YOUR OBJECTIVE —
Tally the lines in the following entries that include the word "into"; state only the total.

SUPPLIED RECORDS —
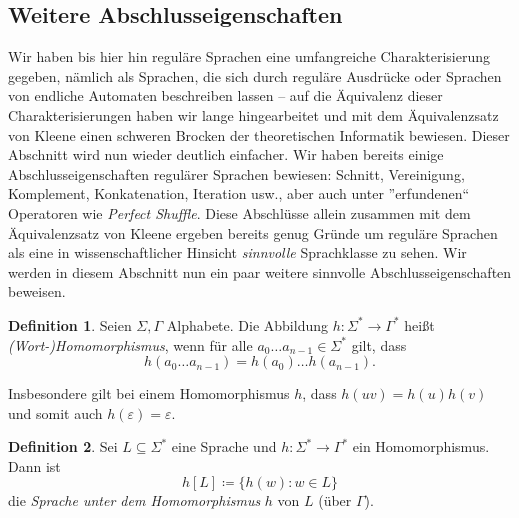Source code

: \documentclass[11pt, a4paper]{article}
\theoremstyle{definition}
\newtheorem{definition}{Definition}[section]
\theoremstyle{plain}
\numberwithin{equation}{section}
\begin{document}
\subsection{Weitere Abschlusseigenschaften}\label{sec:regular_closure2}
Wir haben bis hier hin reguläre Sprachen eine umfangreiche Charakterisierung gegeben, nämlich als Sprachen, die sich durch reguläre Ausdrücke oder Sprachen von endliche Automaten beschreiben lassen -- auf die Äquivalenz dieser Charakterisierungen haben wir lange hingearbeitet und mit dem Ä\-qui\-va\-lenz\-satz von Kleene einen schweren Brocken der theoretischen Informatik bewiesen. Dieser Abschnitt wird nun wieder deutlich einfacher. Wir haben bereits einige Abschlusseigenschaften regulärer Sprachen bewiesen: Schnitt, Vereinigung, Komplement, Konkatenation, Iteration usw., aber auch unter ''erfundenen`` Operatoren wie \textit{Perfect Shuffle}. Diese Abschlüsse allein zusammen mit dem Äquivalenzsatz von Kleene ergeben bereits genug Gründe um reguläre Sprachen als eine in wissenschaftlicher Hinsicht \textit{sinnvolle} Sprachklasse zu sehen. Wir werden in diesem Abschnitt nun ein paar weitere sinnvolle Abschlusseigenschaften beweisen.\par
\begin{definition}\label{def:stringhomomorphism}
	Seien $\Sigma, \Gamma$ Alphabete. Die  Abbildung $h\colon \Sigma^\ast \to \Gamma^\ast$ heißt \textit{(Wort-)Ho\-mo\-mor\-phis\-mus}, wenn für alle $a_0 \ldots a_{n-1} \in \Sigma^\ast$ gilt, dass
	$$
		h(a_0 \ldots a_{n-1}) = h(a_0) \ldots h(a_{n-1}).
	$$
\end{definition}
Insbesondere gilt bei einem Homomorphismus $h$, dass $h(uv) = h(u)h(v)$ und somit auch $h(\varepsilon) = \varepsilon$.
\begin{definition}
	Sei $L \subseteq \Sigma^\ast$ eine Sprache und $h\colon \Sigma^\ast \to \Gamma^\ast$ ein Homomorphismus. Dann ist
	$$
		h[L] \coloneqq \{h(w) : w \in L\}
	$$
	die \textit{Sprache unter dem Homomorphismus} $h$ von $L$ (über $\Gamma$).
\end{definition}
\end{document}
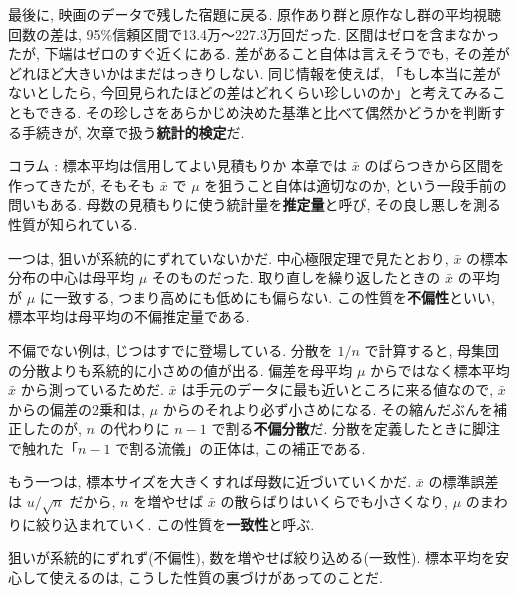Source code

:     最後に, 映画のデータで残した宿題に戻る.
    原作あり群と原作なし群の平均視聴回数の差は, 95\%信頼区間で13.4万〜227.3万回だった.
    区間はゼロを含まなかったが, 下端はゼロのすぐ近くにある.
    差があること自体は言えそうでも, その差がどれほど大きいかはまだはっきりしない.
    同じ情報を使えば, 「もし本当に差がないとしたら, 今回見られたほどの差はどれくらい珍しいのか」と考えてみることもできる.
    その珍しさをあらかじめ決めた基準と比べて偶然かどうかを判断する手続きが, 次章で扱う\textbf{統計的検定}だ.

  \begin{mybox}{コラム : 標本平均は信用してよい見積もりか}
    本章では $\bar{x}$ のばらつきから区間を作ってきたが, そもそも $\bar{x}$ で $\mu$ を狙うこと自体は適切なのか, という一段手前の問いもある.
    母数の見積もりに使う統計量を\textbf{推定量}と呼び, その良し悪しを測る性質が知られている.

    一つは, 狙いが系統的にずれていないかだ.
    中心極限定理で見たとおり, $\bar{x}$ の標本分布の中心は母平均 $\mu$ そのものだった.
    取り直しを繰り返したときの $\bar{x}$ の平均が $\mu$ に一致する, つまり高めにも低めにも偏らない.
    この性質を\textbf{不偏性}といい, 標本平均は母平均の不偏推定量である.

    不偏でない例は, じつはすでに登場している.
    分散を $1/n$ で計算すると, 母集団の分散よりも系統的に小さめの値が出る.
    偏差を母平均 $\mu$ からではなく標本平均 $\bar{x}$ から測っているためだ.
    $\bar{x}$ は手元のデータに最も近いところに来る値なので, $\bar{x}$ からの偏差の2乗和は, $\mu$ からのそれより必ず小さめになる.
    その縮んだぶんを補正したのが, $n$ の代わりに $n-1$ で割る\textbf{不偏分散}だ.
    分散を定義したときに脚注で触れた「$n-1$ で割る流儀」の正体は, この補正である.

    もう一つは, 標本サイズを大きくすれば母数に近づいていくかだ.
    $\bar{x}$ の標準誤差は $u/\sqrt{n}$ だから, $n$ を増やせば $\bar{x}$ の散らばりはいくらでも小さくなり, $\mu$ のまわりに絞り込まれていく.
    この性質を\textbf{一致性}と呼ぶ.

    狙いが系統的にずれず(不偏性), 数を増やせば絞り込める(一致性).
    標本平均を安心して使えるのは, こうした性質の裏づけがあってのことだ.
  \end{mybox}
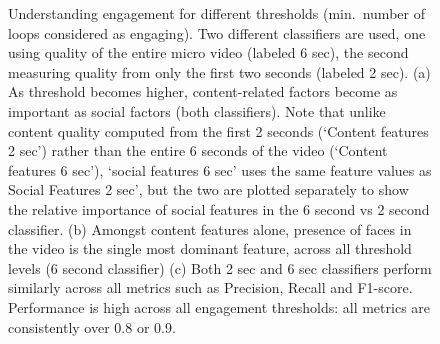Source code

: \begin{figure}[htp]
\centering


\caption{ Understanding engagement for different thresholds (min.\ number of loops considered as engaging). Two different classifiers are used, one using quality of the entire micro video (labeled 6 sec), the second measuring quality from only the first two seconds (labeled 2 sec). (a) As threshold becomes higher, content-related factors become as important as social factors (both classifiers). Note that unlike content quality computed from the first 2 seconds (`Content features 2 sec') rather than the entire 6 seconds of the video (`Content features 6 sec'), `social features 6 sec' uses the same feature values as Social Features 2 sec', but the two are plotted separately to show the relative  importance of social features in the 6 second vs 2 second classifier. (b) Amongst content features alone, presence of faces in the video is the single most dominant feature, across all threshold levels (6 second classifier) (c) Both 2 sec and 6 sec classifiers perform similarly across all metrics such as Precision, Recall and F1-score. Performance is high across all engagement thresholds: all metrics are consistently over 0.8 or 0.9.}
\label{fig:classifier}
\end{figure}




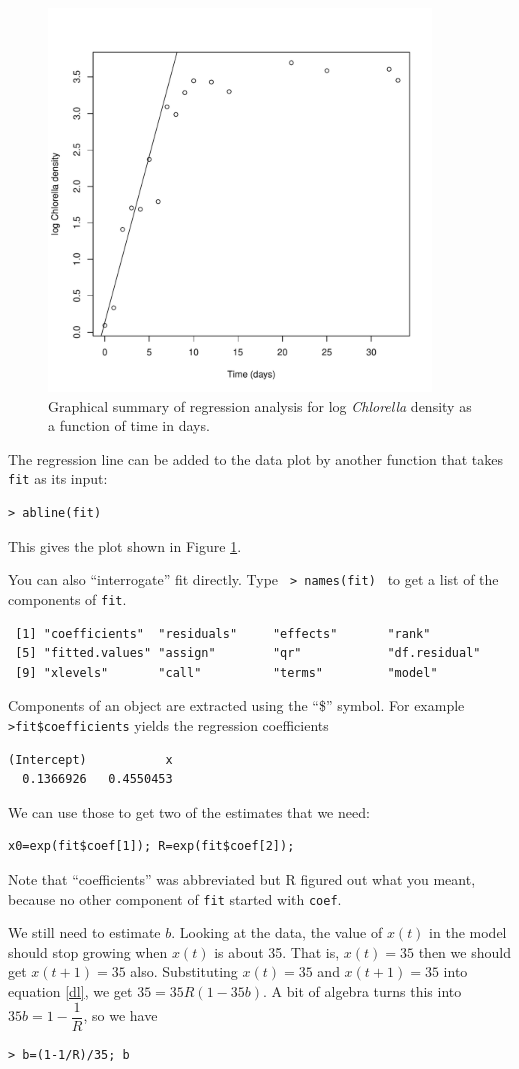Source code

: \documentclass [11pt]{article}
\newcommand{\blst}{\vspace{-0.035in} \begin{lstlisting}}
\newcommand{\ttt}[1]{\texttt{#1}}
\numberwithin{exercise}{section}
\def\R{R }
\begin{document}
\begin{figure}[t]
\centerline{\includegraphics[width=4in]{figures/Session1Fig1.pdf}}
\caption{\small{Graphical summary of regression analysis for log \textit{Chlorella} density as
a function of time in days.}}
\label{Session1.Fig1}
\end{figure}

The regression line can be added to the data plot by 
another function that takes \texttt{fit} as its input: 
\blst
> abline(fit)
\end{lstlisting}
This gives the plot shown in Figure \ref{Session1.Fig1}. 

You can also ``interrogate'' fit directly. Type 
\verb! > names(fit) ! to get a list of the components of \texttt{fit}. 
\blst
 [1] "coefficients"  "residuals"     "effects"       "rank"         
 [5] "fitted.values" "assign"        "qr"            "df.residual"  
 [9] "xlevels"       "call"          "terms"         "model" 
\end{lstlisting}
Components of an object are extracted using the ``\$'' symbol. For
example \texttt{>fit\$coefficients} yields the regression 
coefficients 
\blst
(Intercept)           x 
  0.1366926   0.4550453 
\end{lstlisting}
We can use those to get two of the estimates that we need:
\blst
x0=exp(fit$coef[1]); R=exp(fit$coef[2]); 
\end{lstlisting}
Note that ``coefficients'' was abbreviated but \R figured out what you meant,
because no other component of \ttt{fit} started with \ttt{coef}.  

We still need to estimate $b$. Looking at the data, the value of $x(t)$ in the model 
should stop growing when $x(t)$ is about 35. That is, $x(t)=35$ then we should get $x(t+1)=35$ also. 
Substituting $x(t)=35$ and $x(t+1)=35$ into equation \eqref{dl}, we get $35=35R(1-35b).$ A bit
of algebra turns this into $35b=1-\dfrac{1}{R}$, so we have
\blst
> b=(1-1/R)/35; b 
\end{lstlisting} 
\end{document}

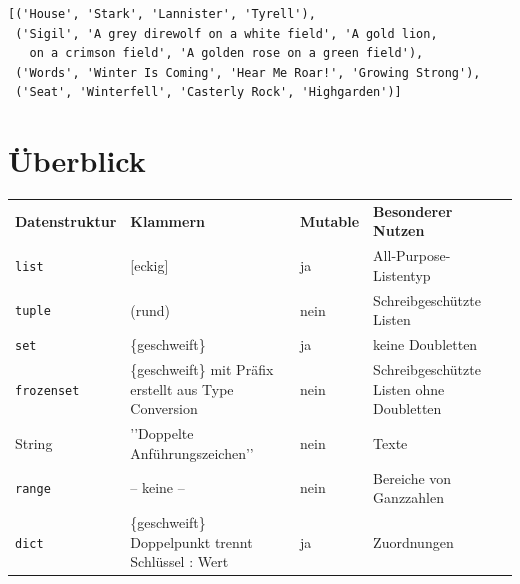 \begin{cmdbox}[Ausgabe]
\begin{verbatim}
[('House', 'Stark', 'Lannister', 'Tyrell'), 
 ('Sigil', 'A grey direwolf on a white field', 'A gold lion, 
   on a crimson field', 'A golden rose on a green field'), 
 ('Words', 'Winter Is Coming', 'Hear Me Roar!', 'Growing Strong'), 
 ('Seat', 'Winterfell', 'Casterly Rock', 'Highgarden')]  
\end{verbatim}
\end{cmdbox}

\section{Überblick}
\begin{table}[h!]


\begin{tabularx}
	{\linewidth}
	{DKMN}
	\toprule[1.5pt]
	
	\textbf{Datenstruktur} &
	\textbf{Klammern} &
	\textbf{Mutable} & 
	\textbf{Besonderer Nutzen} \\
	
	\texttt{list} &
	[eckig] &
	ja &
	All-Purpose-Listentyp \\
	
	\texttt{tuple} &
	(rund) &
	nein &
	Schreibgeschützte Listen \\
	
	\texttt{set} &
	\{geschweift\} &
	ja &
	keine Doubletten \\
	
	\texttt{frozenset} &
	\{geschweift\} mit Präfix\newline
	erstellt aus Type Conversion &
	nein &
	Schreibgeschützte Listen ohne Doubletten \\
	
	String &
	'{}'Doppelte Anführungszeichen'{}' &
	nein &
	Texte \\
	
	\texttt{range} &
	-- keine -- &
	nein &
	Bereiche von Ganzzahlen \\
	
	\texttt{dict} &
	\{geschweift\}\newline
	Doppelpunkt trennt Schlüssel : Wert &
	ja &
	Zuordnungen \\
	
	\bottomrule[1.5pt]
\end{tabularx}
\end{table}


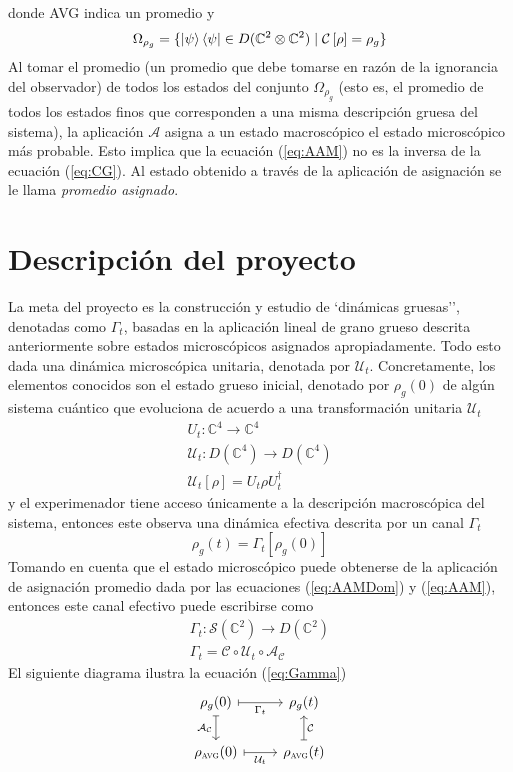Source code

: \documentclass[onecolumn,10pt]{article}
\newcommand{\mcU}{\mathcal{U}}
\newcommand{\mcS}{\mathcal{S}}
\newcommand{\mcC}{\mathcal{C}}
\newcommand{\mcA}{\mathcal{A}}
\newcommand{\Complex}{\mathbb{C}} %
\newcommand{\CG}[1]{\mcC\left[#1\right]}
\begin{document}
donde \textsc{AVG} indica un promedio y
\begin{equation}
\Omega_{\rho_{g}}=\{\ket{\psi}\bra{\psi}\in D(\Complex^{2}\otimes\Complex^{2}) \mid \CG{\rho}=\rho_{g}\}
\end{equation}
Al tomar el promedio (un promedio que debe tomarse en razón de la ignorancia del observador) de todos los estados del conjunto $\Omega_{\rho_{g}}$ (esto es, el promedio de todos los estados finos que corresponden a una misma descripción gruesa del sistema), la aplicación $\mcA$ asigna a un estado macroscópico el estado microscópico más probable. Esto implica que la ecuación (\ref{eq:AAM}) no es la inversa de la ecuación (\ref{eq:CG}). Al estado obtenido a través de la aplicación de asignación se le llama \textit{promedio asignado}.
\vspace{0.5cm}
\section{Descripción del proyecto}
La meta del proyecto es la construcción y estudio de `dinámicas gruesas'', denotadas como $\Gamma_t$, basadas en la aplicación lineal de grano grueso descrita anteriormente sobre estados microscópicos asignados apropiadamente. Todo esto dada una dinámica microscópica unitaria, denotada por $\mcU_t$. Concretamente, los elementos conocidos son el estado grueso inicial, denotado por $\rho_g(0)$ de algún sistema cuántico que evoluciona de acuerdo a una transformación unitaria $\mcU_t$
\begin{gather}
U_{t}:\Complex^{4} \rightarrow \Complex^{4} \label{eq:UnitOpDyn}\\
\mcU_{t}:D(\Complex^{4})\rightarrow D(\Complex^{4}) \label{eq:UnitChaDyn}\\
\mcU_{t}[\rho]=U_{t}\rho U_{t}^{\dag}
\end{gather}
y el experimenador tiene acceso únicamente a la descripción macroscópica del sistema, entonces este observa una dinámica efectiva descrita por un canal $\Gamma_{t}$
\begin{equation}
\rho_{g}(t)=\Gamma_{t}[\rho_{g}(0)]
\end{equation}
Tomando en cuenta que el estado microscópico puede obtenerse de la aplicación de asignación promedio dada por las ecuaciones (\ref{eq:AAMDom}) y (\ref{eq:AAM}), entonces este canal efectivo puede escribirse como
\begin{gather}
\Gamma_{t}:\mcS(\Complex^{2})\rightarrow D(\Complex^{2})\label{eq:GammaDom}\\
\Gamma_{t}=\mcC\circ\mcU_{t}\circ\mcA_{\mcC}\label{eq:Gamma}
\end{gather}
El siguiente diagrama ilustra la ecuación (\ref{eq:Gamma})
\[\begin{tikzcd}[arrows={<-|}]
\rho_{g}(0)  & \rho_{g}(t) \arrow{l}{\Gamma_{t}} \arrow{d}{\mcC}\\
\rho_{\textsc{avg}}(0) \arrow{u}{\mcA_{\mcC}} & \rho_{\textsc{avg}}(t) \arrow{l}{\mcU_{t}}
\end{tikzcd}
\]
\end{document}
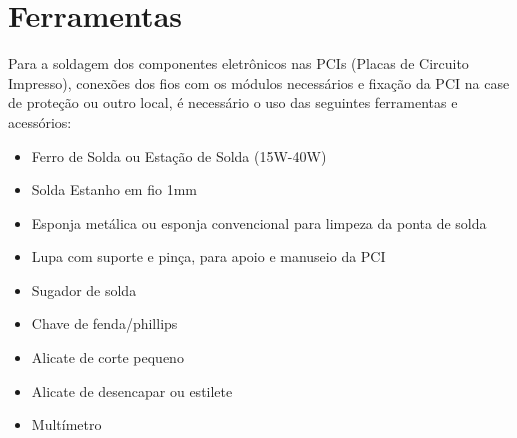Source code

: 









\section{Ferramentas}

\par Para a soldagem dos componentes eletrônicos nas PCIs (Placas de Circuito Impresso), conexões dos fios com os módulos necessários e fixação da PCI na case de proteção ou outro local, é necessário o uso das seguintes ferramentas e acessórios:

\begin{itemize}
    \item Ferro de Solda ou Estação de Solda (15W-40W)
    \item Solda Estanho em fio 1mm
    \item Esponja metálica ou esponja convencional para limpeza da ponta de solda
    \item Lupa com suporte e pinça, para apoio e manuseio da PCI
    \item Sugador de solda
    \item Chave de fenda/phillips
    \item Alicate de corte pequeno
    \item Alicate de desencapar ou estilete
    \item Multímetro
\end{itemize}

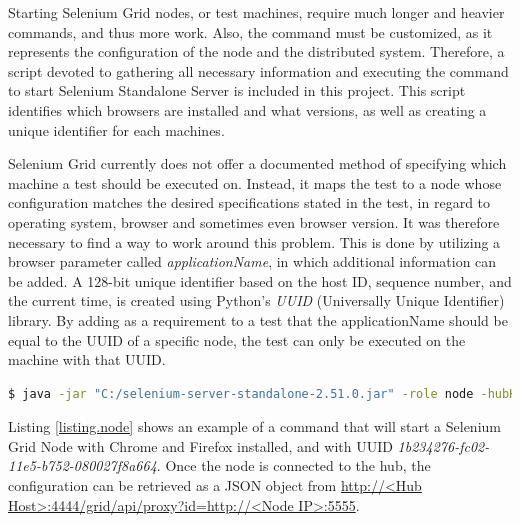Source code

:Starting Selenium Grid nodes, or test machines, require much longer and heavier commands, and thus more work. Also, the command must be customized, as it represents the configuration of the node and the distributed system. Therefore, a script devoted to gathering all necessary information and executing the command to start Selenium Standalone Server is included in this project. This script identifies which browsers are installed and what versions, as well as creating a unique identifier for each machines.

Selenium Grid currently does not offer a documented method of specifying which machine a test should be executed on. Instead, it maps the test to a node whose configuration matches the desired specifications stated in the test, in regard to operating system, browser and sometimes even browser version. It was therefore necessary to find a way to work around this problem. This is done by utilizing a browser parameter called \emph{applicationName}, in which additional information can be added. A 128-bit unique identifier based on the host ID, sequence number, and the current time, is created using Python's \emph{UUID} (Universally Unique Identifier) library. By adding as a requirement to a test that the applicationName should be equal to the UUID of a specific node, the test can only be executed on the machine with that UUID.

\vspace{4mm}
\noindent\begin{minipage}{\textwidth}
\begin{lstlisting}[caption=Sample Shell Command for Starting Selenium Grid Node, label={listing.node}, language=bash,   stringstyle={}]
$ java -jar "C:/selenium-server-standalone-2.51.0.jar" -role node -hubHost <HubHost> -uuid 1b234276-fc02-11e5-b752-080027f8a664 -browser "browserName=chrome, version=49.0.2623.110, applicationName=1b234276-fc02-11e5-b752-080027f8a664" -Dwebdriver.chrome.driver=path/to/chromedriver.exe -browser "browserName=firefox, version=45.0, applicationName=1b234276-fc02-11e5-b752-080027f8a664"
\end{lstlisting}
\end{minipage}

Listing \ref{listing.node} shows an example of a command that will start a Selenium Grid Node with Chrome and Firefox installed, and with UUID \emph{1b234276-fc02-11e5-b752-080027f8a664}. Once the node is connected to the hub, the configuration can be retrieved as a JSON object from \url{http://<Hub Host>:4444/grid/api/proxy?id=http://<Node IP>:5555}.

EXERCISE SOLUTION —
2